A David and Goliath Story

Mental strength and determination can be stronger than physical strength, demonstrated by the 1980 USA Hockey Team and my son in eighth grade football

Mark Pavelich, a Miracle on Ice 1980 USA Olympic hockey player, was doing better until his death last week.  He was receiving court-ordered treatment for psychological distress.  His sister believes Pavelich suffered from chronic traumatic encephalopathy (CTE), caused by the repetitive brain injuries suffered through his career with the NHL.  Despite his smaller size, he had an inspiring hockey career.  He was most noted for his time with the New York Rangers and his integral role on the USA team to win the gold medal against the Soviet Union.  The 1980 Olympic game was a David-Goliath event. The favored Soviet Union was heavily favored being a four-time defending gold medalist.  

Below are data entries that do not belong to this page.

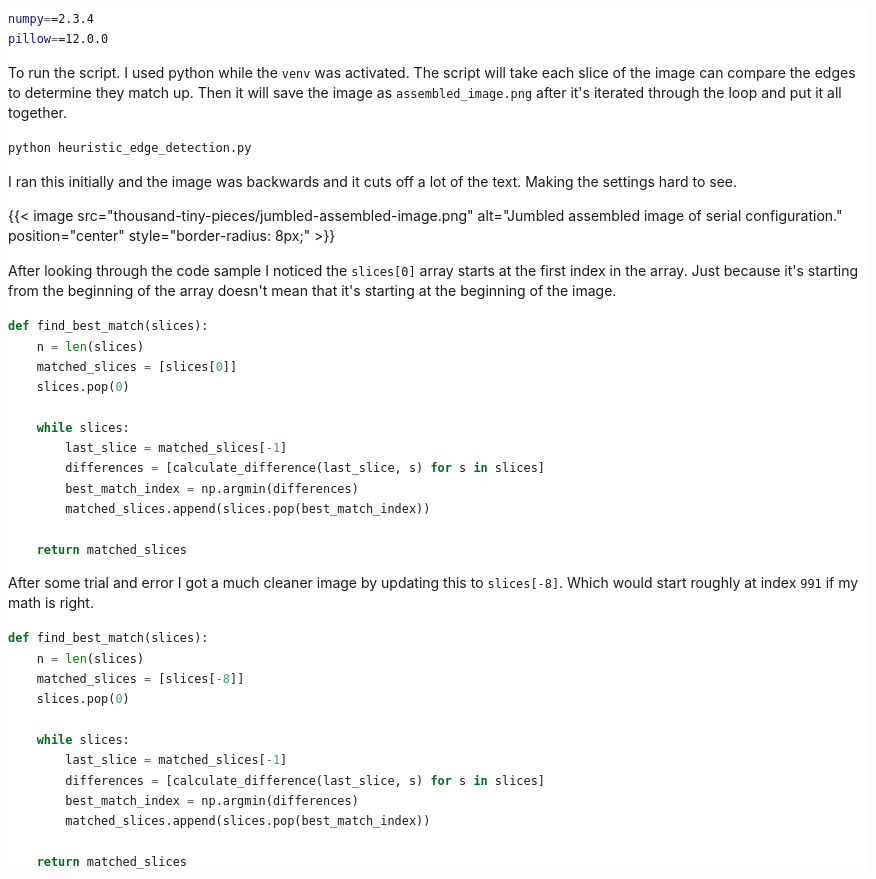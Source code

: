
 ```sh
numpy==2.3.4
pillow==12.0.0
```

To run the script. I used python while the `venv` was activated. The script will
take each slice of the image can compare the edges to determine they match up.
Then it will save the image as `assembled_image.png` after it's iterated through 
the loop and put it all together.

```sh
python heuristic_edge_detection.py
```

I ran this initially and the image was backwards and it cuts off a lot of the
text. Making the settings hard to see.

{{< image src="thousand-tiny-pieces/jumbled-assembled-image.png" alt="Jumbled assembled image of serial configuration." position="center" style="border-radius: 8px;" >}}

After looking through the code sample I noticed the `slices[0]` array starts at
the first index in the array. Just because it's starting from the beginning of
the array doesn't mean that it's starting at the beginning of the image.

```python
def find_best_match(slices):
    n = len(slices)
    matched_slices = [slices[0]]
    slices.pop(0)

    while slices:
        last_slice = matched_slices[-1]
        differences = [calculate_difference(last_slice, s) for s in slices]
        best_match_index = np.argmin(differences)
        matched_slices.append(slices.pop(best_match_index))

    return matched_slices

```

After some trial and error I got a much cleaner image by updating this to
`slices[-8]`. Which would start roughly at index `991` if my math is right. 

```python
def find_best_match(slices):
    n = len(slices)
    matched_slices = [slices[-8]]
    slices.pop(0)

    while slices:
        last_slice = matched_slices[-1]
        differences = [calculate_difference(last_slice, s) for s in slices]
        best_match_index = np.argmin(differences)
        matched_slices.append(slices.pop(best_match_index))

    return matched_slices
```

Pavelich’s family will have his brain analyzed through an autopsy to determine if he suffered from CTE. The common symptoms of CTE include confusion, impaired judgment, aggression, and depression. 

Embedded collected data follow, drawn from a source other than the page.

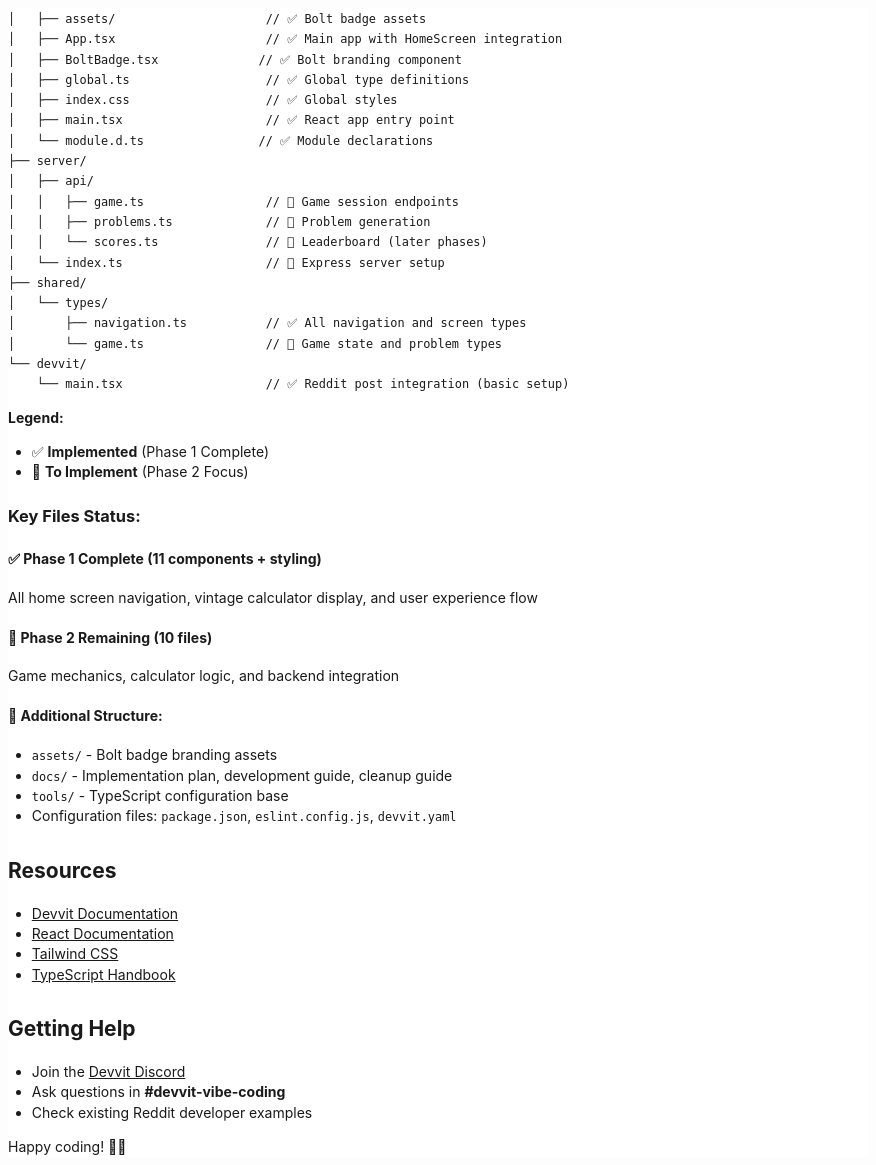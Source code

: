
 ```
│   ├── assets/                     // ✅ Bolt badge assets
│   ├── App.tsx                     // ✅ Main app with HomeScreen integration
│   ├── BoltBadge.tsx              // ✅ Bolt branding component
│   ├── global.ts                   // ✅ Global type definitions
│   ├── index.css                   // ✅ Global styles
│   ├── main.tsx                    // ✅ React app entry point
│   └── module.d.ts                // ✅ Module declarations
├── server/
│   ├── api/
│   │   ├── game.ts                 // 🔲 Game session endpoints
│   │   ├── problems.ts             // 🔲 Problem generation
│   │   └── scores.ts               // 🔲 Leaderboard (later phases)
│   └── index.ts                    // 🔲 Express server setup
├── shared/
│   └── types/
│       ├── navigation.ts           // ✅ All navigation and screen types
│       └── game.ts                 // 🔲 Game state and problem types
└── devvit/
    └── main.tsx                    // ✅ Reddit post integration (basic setup)
```

**Legend:**
- ✅ **Implemented** (Phase 1 Complete)
- 🔲 **To Implement** (Phase 2 Focus)

### Key Files Status:

#### **✅ Phase 1 Complete (11 components + styling)**
All home screen navigation, vintage calculator display, and user experience flow

#### **🔲 Phase 2 Remaining (10 files)**
Game mechanics, calculator logic, and backend integration

#### **📁 Additional Structure:**
- `assets/` - Bolt badge branding assets
- `docs/` - Implementation plan, development guide, cleanup guide
- `tools/` - TypeScript configuration base
- Configuration files: `package.json`, `eslint.config.js`, `devvit.yaml`

## Resources

- [Devvit Documentation](https://developers.reddit.com/docs)
- [React Documentation](https://react.dev)
- [Tailwind CSS](https://tailwindcss.com)
- [TypeScript Handbook](https://www.typescriptlang.org/docs)

## Getting Help

- Join the [Devvit Discord](https://discord.com/invite/Cd43ExtEFS)
- Ask questions in **#devvit-vibe-coding**
- Check existing Reddit developer examples

Happy coding! 🧮✨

My husband shared Pavelich’s death with me the day before the third anniversary of losing our son.  He mentioned the similarities of Pavelisch being smaller in size for the sport. A statement by the New York Rangers described Pavelich as determined and passionate. My son had such tenacity, spirit, and determination he used that to overcome his smaller stature.  He also had multiple concussions from sports, and we both wonder if this had an effect on his brain as he aged. 

One of my son’s coaches spoke at his memorial service.  I asked his coach to write the story he shared so I could recall it later.  The story has minor parallels with David-Goliath, demonstrating my son’s mental strength to overcome his size at a young age.  This is a portion of the remembrance he shared at my son’s service.

A Coaches Story

“Will had so many great qualities about him. He was smart, good-looking, kind, and generous. Outstanding characteristics that we all admire. I had the privilege to be one of Will’s coaches in football, hockey, and baseball. And a privilege it was, as he was respectful and eager to show others that he could always perform at his best. He consistently came with a smile at practice and games.”

“I have a fun short story about Will that I would like to share with all of you that I believe captures Will’s spirit.”

“His dad and I were coaching the 8th-grade football team together, with both of our sons participating. We were working on teaching the kids how to tackle and be safe while doing it. Now our team at the 8th-grade level had four kids that weighed over 225 pounds. Kenny was one of these kids, and I was using him to help demonstrate this tackling drill. Kenny was lined up between the two tackling dummies, and I asked the rest of the team who would like to go up against Kenny? It was quiet, and no hands went up. I looked at my son, and kind of gave him the evil eye; he looked back at me and gave me the look of “are you nuts? No Way!”. 

Now Erik was about the same size as Will. 

Pretty quickly after that, this young man named Will volunteered for the drill. I looked at his dad, and he didn’t say anything, but I got the look that this better work or Will’s mom will let me hear it. Will stepped into the drill and made a perfect tackle, Kenny went down, Will didn’t get hurt, and he demonstrated to the rest of his teammates that even the smallest kid could tackle the big guys. He got up from the drill with a huge smile. I think his performance that day at practice allowed us to be undefeated that year.”

Three Year Angel Anniversary

Three years without my son has been unbearable for us.  We think about him every day.   I know he is with us, along our journey, us here and him there.  He is listening and watching.  

Those who love my son and his family cannot be together on this anniversary because of COVID-19. Still, I ask you to carry on the tradition of writing a message to him and float it up in ashes. He will receive it up in the heavens.

Pass along a Will story to wrap it around it ourselves, easing the loneliness from not being together. Peace and love to you.